[[ Given data open ]]

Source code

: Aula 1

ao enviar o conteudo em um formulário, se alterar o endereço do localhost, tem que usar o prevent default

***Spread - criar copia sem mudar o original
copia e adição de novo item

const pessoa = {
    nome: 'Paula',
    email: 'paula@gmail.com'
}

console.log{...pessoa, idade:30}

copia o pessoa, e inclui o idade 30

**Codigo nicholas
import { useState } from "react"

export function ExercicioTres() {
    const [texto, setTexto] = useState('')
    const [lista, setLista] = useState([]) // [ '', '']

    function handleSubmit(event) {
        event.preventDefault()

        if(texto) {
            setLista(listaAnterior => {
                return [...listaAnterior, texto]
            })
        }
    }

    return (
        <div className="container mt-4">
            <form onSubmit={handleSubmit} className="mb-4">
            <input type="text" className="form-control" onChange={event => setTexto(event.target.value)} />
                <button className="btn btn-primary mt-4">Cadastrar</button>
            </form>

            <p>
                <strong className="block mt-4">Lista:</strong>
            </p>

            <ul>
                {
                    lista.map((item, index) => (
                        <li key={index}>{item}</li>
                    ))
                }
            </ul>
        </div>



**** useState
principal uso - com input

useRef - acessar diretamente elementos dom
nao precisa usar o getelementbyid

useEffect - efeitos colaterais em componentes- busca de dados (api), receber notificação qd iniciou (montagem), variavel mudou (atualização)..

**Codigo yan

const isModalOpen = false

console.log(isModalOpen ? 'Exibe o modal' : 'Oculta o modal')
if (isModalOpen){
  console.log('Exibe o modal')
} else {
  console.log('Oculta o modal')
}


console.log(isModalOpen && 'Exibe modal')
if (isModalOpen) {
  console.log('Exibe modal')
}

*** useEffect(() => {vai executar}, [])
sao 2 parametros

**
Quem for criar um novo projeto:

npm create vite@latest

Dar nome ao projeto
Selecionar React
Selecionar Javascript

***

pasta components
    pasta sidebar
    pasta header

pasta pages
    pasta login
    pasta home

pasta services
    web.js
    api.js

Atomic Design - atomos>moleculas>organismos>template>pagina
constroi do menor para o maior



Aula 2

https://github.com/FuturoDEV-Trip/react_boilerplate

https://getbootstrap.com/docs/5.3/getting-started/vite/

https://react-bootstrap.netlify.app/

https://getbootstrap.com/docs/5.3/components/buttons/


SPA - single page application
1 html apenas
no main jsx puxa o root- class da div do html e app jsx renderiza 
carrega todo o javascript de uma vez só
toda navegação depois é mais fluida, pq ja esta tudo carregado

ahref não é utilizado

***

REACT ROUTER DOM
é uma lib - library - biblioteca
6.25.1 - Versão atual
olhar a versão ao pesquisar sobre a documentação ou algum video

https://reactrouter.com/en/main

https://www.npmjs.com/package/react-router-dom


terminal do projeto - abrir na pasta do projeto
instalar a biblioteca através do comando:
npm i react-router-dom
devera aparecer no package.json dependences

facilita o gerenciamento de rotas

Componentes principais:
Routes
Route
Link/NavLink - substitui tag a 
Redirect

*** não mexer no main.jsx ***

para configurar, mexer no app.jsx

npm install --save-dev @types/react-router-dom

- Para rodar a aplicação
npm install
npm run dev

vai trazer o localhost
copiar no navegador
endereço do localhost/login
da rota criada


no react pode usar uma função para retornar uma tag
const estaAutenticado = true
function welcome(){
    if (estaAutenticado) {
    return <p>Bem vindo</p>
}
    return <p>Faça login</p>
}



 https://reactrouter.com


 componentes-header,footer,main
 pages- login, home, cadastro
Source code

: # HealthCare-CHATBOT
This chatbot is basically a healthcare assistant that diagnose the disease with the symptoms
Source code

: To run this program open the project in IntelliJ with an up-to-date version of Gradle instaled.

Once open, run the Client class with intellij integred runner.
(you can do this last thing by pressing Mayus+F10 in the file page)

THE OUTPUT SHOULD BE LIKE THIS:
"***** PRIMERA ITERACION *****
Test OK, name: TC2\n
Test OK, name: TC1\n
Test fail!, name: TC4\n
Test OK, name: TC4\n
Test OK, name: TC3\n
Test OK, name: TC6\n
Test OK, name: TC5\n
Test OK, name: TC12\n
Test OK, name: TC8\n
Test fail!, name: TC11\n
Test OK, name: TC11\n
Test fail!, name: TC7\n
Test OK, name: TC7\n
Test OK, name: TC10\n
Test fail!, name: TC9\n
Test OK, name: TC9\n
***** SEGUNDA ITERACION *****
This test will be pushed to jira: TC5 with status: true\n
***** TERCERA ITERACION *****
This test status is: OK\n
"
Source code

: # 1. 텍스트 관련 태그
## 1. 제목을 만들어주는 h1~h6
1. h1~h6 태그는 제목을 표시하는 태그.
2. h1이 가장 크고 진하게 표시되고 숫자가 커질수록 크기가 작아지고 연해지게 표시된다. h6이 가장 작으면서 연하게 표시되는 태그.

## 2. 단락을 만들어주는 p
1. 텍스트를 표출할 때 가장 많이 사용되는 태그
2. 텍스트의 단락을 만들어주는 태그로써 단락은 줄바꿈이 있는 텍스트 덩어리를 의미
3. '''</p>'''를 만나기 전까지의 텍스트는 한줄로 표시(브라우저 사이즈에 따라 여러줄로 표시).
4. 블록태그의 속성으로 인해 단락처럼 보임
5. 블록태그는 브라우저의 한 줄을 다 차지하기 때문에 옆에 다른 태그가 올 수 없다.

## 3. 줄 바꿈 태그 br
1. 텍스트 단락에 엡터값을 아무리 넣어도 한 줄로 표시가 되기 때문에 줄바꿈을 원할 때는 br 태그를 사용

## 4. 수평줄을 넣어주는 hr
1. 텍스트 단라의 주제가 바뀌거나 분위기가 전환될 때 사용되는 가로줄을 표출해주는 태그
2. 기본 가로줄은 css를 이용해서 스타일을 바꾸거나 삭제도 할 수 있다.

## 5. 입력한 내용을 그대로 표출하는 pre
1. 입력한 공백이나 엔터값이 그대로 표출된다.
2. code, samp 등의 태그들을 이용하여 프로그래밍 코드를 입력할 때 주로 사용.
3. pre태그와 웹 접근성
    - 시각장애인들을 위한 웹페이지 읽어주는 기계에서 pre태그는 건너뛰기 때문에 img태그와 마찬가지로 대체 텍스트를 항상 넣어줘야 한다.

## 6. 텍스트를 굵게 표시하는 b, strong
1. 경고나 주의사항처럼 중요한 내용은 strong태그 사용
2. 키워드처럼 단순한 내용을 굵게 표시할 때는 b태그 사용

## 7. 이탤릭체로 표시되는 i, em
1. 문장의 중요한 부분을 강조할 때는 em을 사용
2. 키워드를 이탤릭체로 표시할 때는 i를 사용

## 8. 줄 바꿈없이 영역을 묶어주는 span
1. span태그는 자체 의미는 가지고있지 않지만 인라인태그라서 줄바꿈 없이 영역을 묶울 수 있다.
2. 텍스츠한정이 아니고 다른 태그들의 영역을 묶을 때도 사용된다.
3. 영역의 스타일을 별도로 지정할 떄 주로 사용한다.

[[ Given data closed ]]

Return the material exactly as it stands.

Exercise output:
Source code

: Aula 1

ao enviar o conteudo em um formulário, se alterar o endereço do localhost, tem que usar o prevent default

***Spread - criar copia sem mudar o original
copia e adição de novo item

const pessoa = {
    nome: 'Paula',
    email: 'paula@gmail.com'
}

console.log{...pessoa, idade:30}

copia o pessoa, e inclui o idade 30

**Codigo nicholas
import { useState } from "react"

export function ExercicioTres() {
    const [texto, setTexto] = useState('')
    const [lista, setLista] = useState([]) // [ '', '']

    function handleSubmit(event) {
        event.preventDefault()

        if(texto) {
            setLista(listaAnterior => {
                return [...listaAnterior, texto]
            })
        }
    }

    return (
        <div className="container mt-4">
            <form onSubmit={handleSubmit} className="mb-4">
            <input type="text" className="form-control" onChange={event => setTexto(event.target.value)} />
                <button className="btn btn-primary mt-4">Cadastrar</button>
            </form>

            <p>
                <strong className="block mt-4">Lista:</strong>
            </p>

            <ul>
                {
                    lista.map((item, index) => (
                        <li key={index}>{item}</li>
                    ))
                }
            </ul>
        </div>



**** useState
principal uso - com input

useRef - acessar diretamente elementos dom
nao precisa usar o getelementbyid

useEffect - efeitos colaterais em componentes- busca de dados (api), receber notificação qd iniciou (montagem), variavel mudou (atualização)..

**Codigo yan

const isModalOpen = false

console.log(isModalOpen ? 'Exibe o modal' : 'Oculta o modal')
if (isModalOpen){
  console.log('Exibe o modal')
} else {
  console.log('Oculta o modal')
}


console.log(isModalOpen && 'Exibe modal')
if (isModalOpen) {
  console.log('Exibe modal')
}

*** useEffect(() => {vai executar}, [])
sao 2 parametros

**
Quem for criar um novo projeto:

npm create vite@latest

Dar nome ao projeto
Selecionar React
Selecionar Javascript

***

pasta components
    pasta sidebar
    pasta header

pasta pages
    pasta login
    pasta home

pasta services
    web.js
    api.js

Atomic Design - atomos>moleculas>organismos>template>pagina
constroi do menor para o maior



Aula 2

https://github.com/FuturoDEV-Trip/react_boilerplate

https://getbootstrap.com/docs/5.3/getting-started/vite/

https://react-bootstrap.netlify.app/

https://getbootstrap.com/docs/5.3/components/buttons/


SPA - single page application
1 html apenas
no main jsx puxa o root- class da div do html e app jsx renderiza 
carrega todo o javascript de uma vez só
toda navegação depois é mais fluida, pq ja esta tudo carregado

ahref não é utilizado

***

REACT ROUTER DOM
é uma lib - library - biblioteca
6.25.1 - Versão atual
olhar a versão ao pesquisar sobre a documentação ou algum video

https://reactrouter.com/en/main

https://www.npmjs.com/package/react-router-dom


terminal do projeto - abrir na pasta do projeto
instalar a biblioteca através do comando:
npm i react-router-dom
devera aparecer no package.json dependences

facilita o gerenciamento de rotas

Componentes principais:
Routes
Route
Link/NavLink - substitui tag a 
Redirect

*** não mexer no main.jsx ***

para configurar, mexer no app.jsx

npm install --save-dev @types/react-router-dom

- Para rodar a aplicação
npm install
npm run dev

vai trazer o localhost
copiar no navegador
endereço do localhost/login
da rota criada


no react pode usar uma função para retornar uma tag
const estaAutenticado = true
function welcome(){
    if (estaAutenticado) {
    return <p>Bem vindo</p>
}
    return <p>Faça login</p>
}



 https://reactrouter.com


 componentes-header,footer,main
 pages- login, home, cadastro
Source code

: # HealthCare-CHATBOT
This chatbot is basically a healthcare assistant that diagnose the disease with the symptoms
Source code

: To run this program open the project in IntelliJ with an up-to-date version of Gradle instaled.

Once open, run the Client class with intellij integred runner.
(you can do this last thing by pressing Mayus+F10 in the file page)

THE OUTPUT SHOULD BE LIKE THIS:
"***** PRIMERA ITERACION *****
Test OK, name: TC2\n
Test OK, name: TC1\n
Test fail!, name: TC4\n
Test OK, name: TC4\n
Test OK, name: TC3\n
Test OK, name: TC6\n
Test OK, name: TC5\n
Test OK, name: TC12\n
Test OK, name: TC8\n
Test fail!, name: TC11\n
Test OK, name: TC11\n
Test fail!, name: TC7\n
Test OK, name: TC7\n
Test OK, name: TC10\n
Test fail!, name: TC9\n
Test OK, name: TC9\n
***** SEGUNDA ITERACION *****
This test will be pushed to jira: TC5 with status: true\n
***** TERCERA ITERACION *****
This test status is: OK\n
"
Source code

: # 1. 텍스트 관련 태그
## 1. 제목을 만들어주는 h1~h6
1. h1~h6 태그는 제목을 표시하는 태그.
2. h1이 가장 크고 진하게 표시되고 숫자가 커질수록 크기가 작아지고 연해지게 표시된다. h6이 가장 작으면서 연하게 표시되는 태그.

## 2. 단락을 만들어주는 p
1. 텍스트를 표출할 때 가장 많이 사용되는 태그
2. 텍스트의 단락을 만들어주는 태그로써 단락은 줄바꿈이 있는 텍스트 덩어리를 의미
3. '''</p>'''를 만나기 전까지의 텍스트는 한줄로 표시(브라우저 사이즈에 따라 여러줄로 표시).
4. 블록태그의 속성으로 인해 단락처럼 보임
5. 블록태그는 브라우저의 한 줄을 다 차지하기 때문에 옆에 다른 태그가 올 수 없다.

## 3. 줄 바꿈 태그 br
1. 텍스트 단락에 엡터값을 아무리 넣어도 한 줄로 표시가 되기 때문에 줄바꿈을 원할 때는 br 태그를 사용

## 4. 수평줄을 넣어주는 hr
1. 텍스트 단라의 주제가 바뀌거나 분위기가 전환될 때 사용되는 가로줄을 표출해주는 태그
2. 기본 가로줄은 css를 이용해서 스타일을 바꾸거나 삭제도 할 수 있다.

## 5. 입력한 내용을 그대로 표출하는 pre
1. 입력한 공백이나 엔터값이 그대로 표출된다.
2. code, samp 등의 태그들을 이용하여 프로그래밍 코드를 입력할 때 주로 사용.
3. pre태그와 웹 접근성
    - 시각장애인들을 위한 웹페이지 읽어주는 기계에서 pre태그는 건너뛰기 때문에 img태그와 마찬가지로 대체 텍스트를 항상 넣어줘야 한다.

## 6. 텍스트를 굵게 표시하는 b, strong
1. 경고나 주의사항처럼 중요한 내용은 strong태그 사용
2. 키워드처럼 단순한 내용을 굵게 표시할 때는 b태그 사용

## 7. 이탤릭체로 표시되는 i, em
1. 문장의 중요한 부분을 강조할 때는 em을 사용
2. 키워드를 이탤릭체로 표시할 때는 i를 사용

## 8. 줄 바꿈없이 영역을 묶어주는 span
1. span태그는 자체 의미는 가지고있지 않지만 인라인태그라서 줄바꿈 없이 영역을 묶울 수 있다.
2. 텍스츠한정이 아니고 다른 태그들의 영역을 묶을 때도 사용된다.
3. 영역의 스타일을 별도로 지정할 떄 주로 사용한다.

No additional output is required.